> _Records supplied_
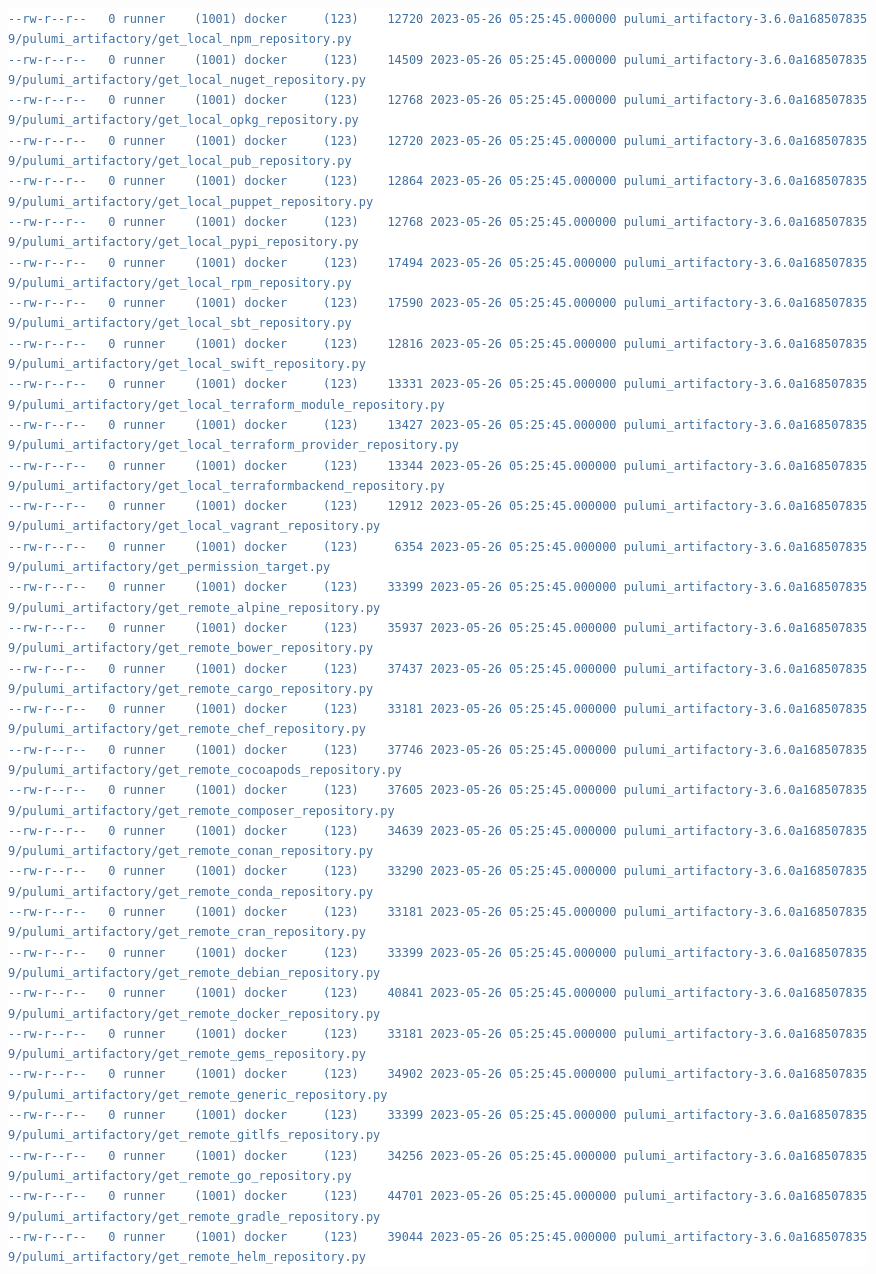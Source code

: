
 ```diff
--rw-r--r--   0 runner    (1001) docker     (123)    12720 2023-05-26 05:25:45.000000 pulumi_artifactory-3.6.0a1685078359/pulumi_artifactory/get_local_npm_repository.py
--rw-r--r--   0 runner    (1001) docker     (123)    14509 2023-05-26 05:25:45.000000 pulumi_artifactory-3.6.0a1685078359/pulumi_artifactory/get_local_nuget_repository.py
--rw-r--r--   0 runner    (1001) docker     (123)    12768 2023-05-26 05:25:45.000000 pulumi_artifactory-3.6.0a1685078359/pulumi_artifactory/get_local_opkg_repository.py
--rw-r--r--   0 runner    (1001) docker     (123)    12720 2023-05-26 05:25:45.000000 pulumi_artifactory-3.6.0a1685078359/pulumi_artifactory/get_local_pub_repository.py
--rw-r--r--   0 runner    (1001) docker     (123)    12864 2023-05-26 05:25:45.000000 pulumi_artifactory-3.6.0a1685078359/pulumi_artifactory/get_local_puppet_repository.py
--rw-r--r--   0 runner    (1001) docker     (123)    12768 2023-05-26 05:25:45.000000 pulumi_artifactory-3.6.0a1685078359/pulumi_artifactory/get_local_pypi_repository.py
--rw-r--r--   0 runner    (1001) docker     (123)    17494 2023-05-26 05:25:45.000000 pulumi_artifactory-3.6.0a1685078359/pulumi_artifactory/get_local_rpm_repository.py
--rw-r--r--   0 runner    (1001) docker     (123)    17590 2023-05-26 05:25:45.000000 pulumi_artifactory-3.6.0a1685078359/pulumi_artifactory/get_local_sbt_repository.py
--rw-r--r--   0 runner    (1001) docker     (123)    12816 2023-05-26 05:25:45.000000 pulumi_artifactory-3.6.0a1685078359/pulumi_artifactory/get_local_swift_repository.py
--rw-r--r--   0 runner    (1001) docker     (123)    13331 2023-05-26 05:25:45.000000 pulumi_artifactory-3.6.0a1685078359/pulumi_artifactory/get_local_terraform_module_repository.py
--rw-r--r--   0 runner    (1001) docker     (123)    13427 2023-05-26 05:25:45.000000 pulumi_artifactory-3.6.0a1685078359/pulumi_artifactory/get_local_terraform_provider_repository.py
--rw-r--r--   0 runner    (1001) docker     (123)    13344 2023-05-26 05:25:45.000000 pulumi_artifactory-3.6.0a1685078359/pulumi_artifactory/get_local_terraformbackend_repository.py
--rw-r--r--   0 runner    (1001) docker     (123)    12912 2023-05-26 05:25:45.000000 pulumi_artifactory-3.6.0a1685078359/pulumi_artifactory/get_local_vagrant_repository.py
--rw-r--r--   0 runner    (1001) docker     (123)     6354 2023-05-26 05:25:45.000000 pulumi_artifactory-3.6.0a1685078359/pulumi_artifactory/get_permission_target.py
--rw-r--r--   0 runner    (1001) docker     (123)    33399 2023-05-26 05:25:45.000000 pulumi_artifactory-3.6.0a1685078359/pulumi_artifactory/get_remote_alpine_repository.py
--rw-r--r--   0 runner    (1001) docker     (123)    35937 2023-05-26 05:25:45.000000 pulumi_artifactory-3.6.0a1685078359/pulumi_artifactory/get_remote_bower_repository.py
--rw-r--r--   0 runner    (1001) docker     (123)    37437 2023-05-26 05:25:45.000000 pulumi_artifactory-3.6.0a1685078359/pulumi_artifactory/get_remote_cargo_repository.py
--rw-r--r--   0 runner    (1001) docker     (123)    33181 2023-05-26 05:25:45.000000 pulumi_artifactory-3.6.0a1685078359/pulumi_artifactory/get_remote_chef_repository.py
--rw-r--r--   0 runner    (1001) docker     (123)    37746 2023-05-26 05:25:45.000000 pulumi_artifactory-3.6.0a1685078359/pulumi_artifactory/get_remote_cocoapods_repository.py
--rw-r--r--   0 runner    (1001) docker     (123)    37605 2023-05-26 05:25:45.000000 pulumi_artifactory-3.6.0a1685078359/pulumi_artifactory/get_remote_composer_repository.py
--rw-r--r--   0 runner    (1001) docker     (123)    34639 2023-05-26 05:25:45.000000 pulumi_artifactory-3.6.0a1685078359/pulumi_artifactory/get_remote_conan_repository.py
--rw-r--r--   0 runner    (1001) docker     (123)    33290 2023-05-26 05:25:45.000000 pulumi_artifactory-3.6.0a1685078359/pulumi_artifactory/get_remote_conda_repository.py
--rw-r--r--   0 runner    (1001) docker     (123)    33181 2023-05-26 05:25:45.000000 pulumi_artifactory-3.6.0a1685078359/pulumi_artifactory/get_remote_cran_repository.py
--rw-r--r--   0 runner    (1001) docker     (123)    33399 2023-05-26 05:25:45.000000 pulumi_artifactory-3.6.0a1685078359/pulumi_artifactory/get_remote_debian_repository.py
--rw-r--r--   0 runner    (1001) docker     (123)    40841 2023-05-26 05:25:45.000000 pulumi_artifactory-3.6.0a1685078359/pulumi_artifactory/get_remote_docker_repository.py
--rw-r--r--   0 runner    (1001) docker     (123)    33181 2023-05-26 05:25:45.000000 pulumi_artifactory-3.6.0a1685078359/pulumi_artifactory/get_remote_gems_repository.py
--rw-r--r--   0 runner    (1001) docker     (123)    34902 2023-05-26 05:25:45.000000 pulumi_artifactory-3.6.0a1685078359/pulumi_artifactory/get_remote_generic_repository.py
--rw-r--r--   0 runner    (1001) docker     (123)    33399 2023-05-26 05:25:45.000000 pulumi_artifactory-3.6.0a1685078359/pulumi_artifactory/get_remote_gitlfs_repository.py
--rw-r--r--   0 runner    (1001) docker     (123)    34256 2023-05-26 05:25:45.000000 pulumi_artifactory-3.6.0a1685078359/pulumi_artifactory/get_remote_go_repository.py
--rw-r--r--   0 runner    (1001) docker     (123)    44701 2023-05-26 05:25:45.000000 pulumi_artifactory-3.6.0a1685078359/pulumi_artifactory/get_remote_gradle_repository.py
--rw-r--r--   0 runner    (1001) docker     (123)    39044 2023-05-26 05:25:45.000000 pulumi_artifactory-3.6.0a1685078359/pulumi_artifactory/get_remote_helm_repository.py
```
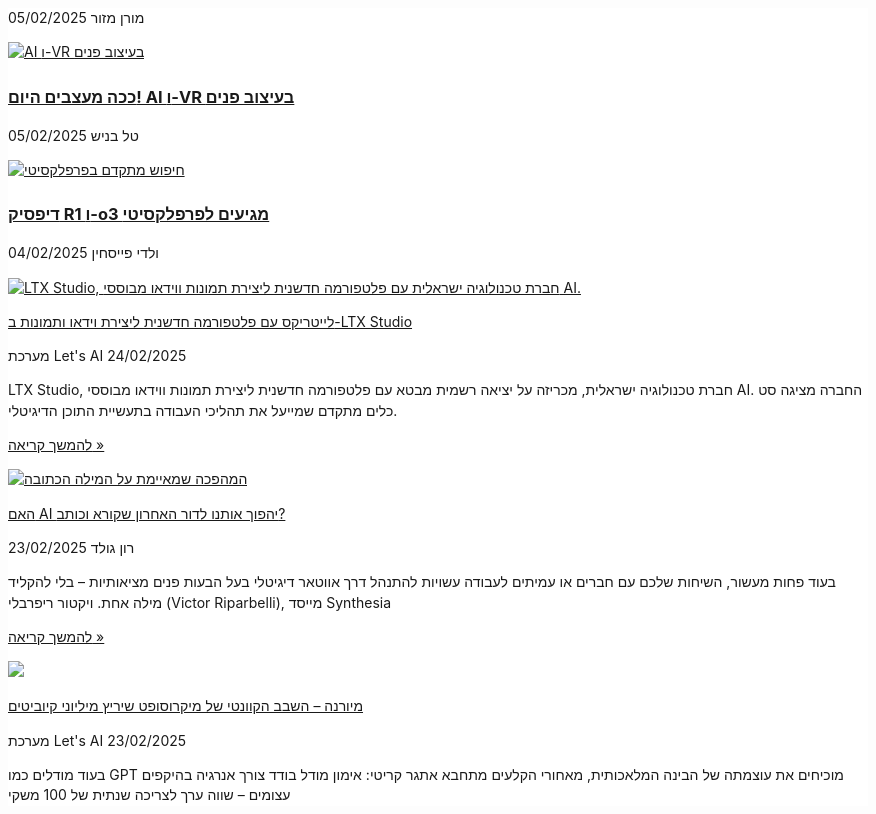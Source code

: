 מורן מזור
05/02/2025

[![AI ו-VR בעיצוב פנים](https://letsai.co.il/wp-content/uploads/2025/02/%D7%A2%D7%99%D7%A6%D7%95%D7%91-%D7%9C%D7%9C%D7%90-%D7%A9%D7%9D-300x169.b197b0.webp)](https://letsai.co.il/home-desugn-vr/)

### [ככה מעצבים היום! AI ו-VR בעיצוב פנים](https://letsai.co.il/home-desugn-vr/)

טל בניש
05/02/2025

[![חיפוש מתקדם בפרפלקסיטי](https://letsai.co.il/wp-content/uploads/2025/02/advanced-search-main-300x168.b197b0.webp)](https://letsai.co.il/perplexity-advanced-search/)

### [דיפסיק R1 ו-o3 מגיעים לפרפלקסיטי](https://letsai.co.il/perplexity-advanced-search/)

ולדי פייסחין
04/02/2025

[![LTX Studio, חברת טכנולוגיה ישראלית עם פלטפורמה חדשנית ליצירת תמונות ווידאו מבוססי AI.](https://letsai.co.il/wp-content/uploads/2025/02/lightrix-main.b197b0.webp)](https://letsai.co.il/lightrix-updates/)

[לייטריקס עם פלטפורמה חדשנית ליצירת וידאו ותמונות ב-LTX Studio](https://letsai.co.il/lightrix-updates/)

מערכת Let's AI
24/02/2025

LTX Studio, חברת טכנולוגיה ישראלית, מכריזה על יציאה רשמית מבטא עם פלטפורמה חדשנית ליצירת תמונות ווידאו מבוססי AI. החברה מציגה סט כלים מתקדם שמייעל את תהליכי העבודה בתעשיית התוכן הדיגיטלי.

[להמשך קריאה »](https://letsai.co.il/lightrix-updates/)

[![המהפכה שמאיימת על המילה הכתובה](https://letsai.co.il/wp-content/uploads/2025/02/synthesia-ted.b197b0.webp)](https://letsai.co.il/ai-text-extinction/)

[האם AI יהפוך אותנו לדור האחרון שקורא וכותב?](https://letsai.co.il/ai-text-extinction/)

רון גולד
23/02/2025

בעוד פחות מעשור, השיחות שלכם עם חברים או עמיתים לעבודה עשויות להתנהל דרך אווטאר דיגיטלי בעל הבעות פנים מציאותיות – בלי להקליד מילה אחת. ויקטור ריפרבלי (Victor Riparbelli), מייסד Synthesia

[להמשך קריאה »](https://letsai.co.il/ai-text-extinction/)

[![](https://letsai.co.il/wp-content/uploads/2025/02/majorana-microsoft.b197b0.webp)](https://letsai.co.il/majorana-quantum-ai/)

[מיורנה – השבב הקוונטי של מיקרוסופט שיריץ מיליוני קיוביטים](https://letsai.co.il/majorana-quantum-ai/)

מערכת Let's AI
23/02/2025

בעוד מודלים כמו GPT מוכיחים את עוצמתה של הבינה המלאכותית, מאחורי הקלעים מתחבא אתגר קריטי: אימון מודל בודד צורך אנרגיה בהיקפים עצומים – שווה ערך לצריכה שנתית של 100 משקי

> _Task directions_
Copy every line above that includes the string "advanced".

> _Response_
[![חיפוש מתקדם בפרפלקסיטי](https://letsai.co.il/wp-content/uploads/2025/02/advanced-search-main-300x168.b197b0.webp)](https://letsai.co.il/perplexity-advanced-search/)
### [דיפסיק R1 ו-o3 מגיעים לפרפלקסיטי](https://letsai.co.il/perplexity-advanced-search/)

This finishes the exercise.